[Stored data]
BEGIN
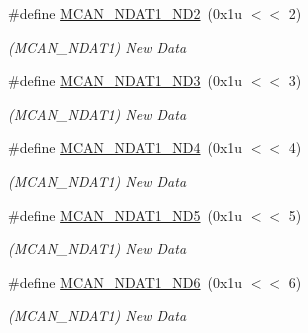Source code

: \begin{DoxyCompactItemize}
\#define \mbox{\hyperlink{group__SAMV71__MCAN_gaebaa1cee4b534bff06778d4c847e50d3}{M\+C\+A\+N\+\_\+\+N\+D\+A\+T1\+\_\+\+N\+D2}}~(0x1u $<$$<$ 2)
\begin{DoxyCompactList}\small\item\em (M\+C\+A\+N\+\_\+\+N\+D\+A\+T1) New Data \end{DoxyCompactList}\item 
\mbox{\label{group__SAMV71__MCAN_gab712b46dc1fdc6f634782f3aa001b9ab}} 
\#define \mbox{\hyperlink{group__SAMV71__MCAN_gab712b46dc1fdc6f634782f3aa001b9ab}{M\+C\+A\+N\+\_\+\+N\+D\+A\+T1\+\_\+\+N\+D3}}~(0x1u $<$$<$ 3)
\begin{DoxyCompactList}\small\item\em (M\+C\+A\+N\+\_\+\+N\+D\+A\+T1) New Data \end{DoxyCompactList}\item 
\mbox{\label{group__SAMV71__MCAN_ga3b9d96d794c579d95f36462f469d2339}} 
\#define \mbox{\hyperlink{group__SAMV71__MCAN_ga3b9d96d794c579d95f36462f469d2339}{M\+C\+A\+N\+\_\+\+N\+D\+A\+T1\+\_\+\+N\+D4}}~(0x1u $<$$<$ 4)
\begin{DoxyCompactList}\small\item\em (M\+C\+A\+N\+\_\+\+N\+D\+A\+T1) New Data \end{DoxyCompactList}\item 
\mbox{\label{group__SAMV71__MCAN_ga73d7da4f83ad1a65335fc27462d41521}} 
\#define \mbox{\hyperlink{group__SAMV71__MCAN_ga73d7da4f83ad1a65335fc27462d41521}{M\+C\+A\+N\+\_\+\+N\+D\+A\+T1\+\_\+\+N\+D5}}~(0x1u $<$$<$ 5)
\begin{DoxyCompactList}\small\item\em (M\+C\+A\+N\+\_\+\+N\+D\+A\+T1) New Data \end{DoxyCompactList}\item 
\mbox{\label{group__SAMV71__MCAN_ga1e868644b41a62aa4c594c99e270c96b}} 
\#define \mbox{\hyperlink{group__SAMV71__MCAN_ga1e868644b41a62aa4c594c99e270c96b}{M\+C\+A\+N\+\_\+\+N\+D\+A\+T1\+\_\+\+N\+D6}}~(0x1u $<$$<$ 6)
\begin{DoxyCompactList}\small\item\em (M\+C\+A\+N\+\_\+\+N\+D\+A\+T1) New Data \end{DoxyCompactList}\item 
$$
\end{DoxyCompactItemize}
END
An exact copy of the entries above, with no pictures, is the required answer.

- [EXERCISE SOLUTION]
Source code

: \begin{DoxyCompactItemize}
\#define \mbox{\hyperlink{group__SAMV71__MCAN_gaebaa1cee4b534bff06778d4c847e50d3}{M\+C\+A\+N\+\_\+\+N\+D\+A\+T1\+\_\+\+N\+D2}}~(0x1u $<$$<$ 2)
\begin{DoxyCompactList}\small\item\em (M\+C\+A\+N\+\_\+\+N\+D\+A\+T1) New Data \end{DoxyCompactList}\item 
\mbox{\label{group__SAMV71__MCAN_gab712b46dc1fdc6f634782f3aa001b9ab}} 
\#define \mbox{\hyperlink{group__SAMV71__MCAN_gab712b46dc1fdc6f634782f3aa001b9ab}{M\+C\+A\+N\+\_\+\+N\+D\+A\+T1\+\_\+\+N\+D3}}~(0x1u $<$$<$ 3)
\begin{DoxyCompactList}\small\item\em (M\+C\+A\+N\+\_\+\+N\+D\+A\+T1) New Data \end{DoxyCompactList}\item 
\mbox{\label{group__SAMV71__MCAN_ga3b9d96d794c579d95f36462f469d2339}} 
\#define \mbox{\hyperlink{group__SAMV71__MCAN_ga3b9d96d794c579d95f36462f469d2339}{M\+C\+A\+N\+\_\+\+N\+D\+A\+T1\+\_\+\+N\+D4}}~(0x1u $<$$<$ 4)
\begin{DoxyCompactList}\small\item\em (M\+C\+A\+N\+\_\+\+N\+D\+A\+T1) New Data \end{DoxyCompactList}\item 
\mbox{\label{group__SAMV71__MCAN_ga73d7da4f83ad1a65335fc27462d41521}} 
\#define \mbox{\hyperlink{group__SAMV71__MCAN_ga73d7da4f83ad1a65335fc27462d41521}{M\+C\+A\+N\+\_\+\+N\+D\+A\+T1\+\_\+\+N\+D5}}~(0x1u $<$$<$ 5)
\begin{DoxyCompactList}\small\item\em (M\+C\+A\+N\+\_\+\+N\+D\+A\+T1) New Data \end{DoxyCompactList}\item 
\mbox{\label{group__SAMV71__MCAN_ga1e868644b41a62aa4c594c99e270c96b}} 
\#define \mbox{\hyperlink{group__SAMV71__MCAN_ga1e868644b41a62aa4c594c99e270c96b}{M\+C\+A\+N\+\_\+\+N\+D\+A\+T1\+\_\+\+N\+D6}}~(0x1u $<$$<$ 6)
\begin{DoxyCompactList}\small\item\em (M\+C\+A\+N\+\_\+\+N\+D\+A\+T1) New Data \end{DoxyCompactList}\item 
$$
\end{DoxyCompactItemize}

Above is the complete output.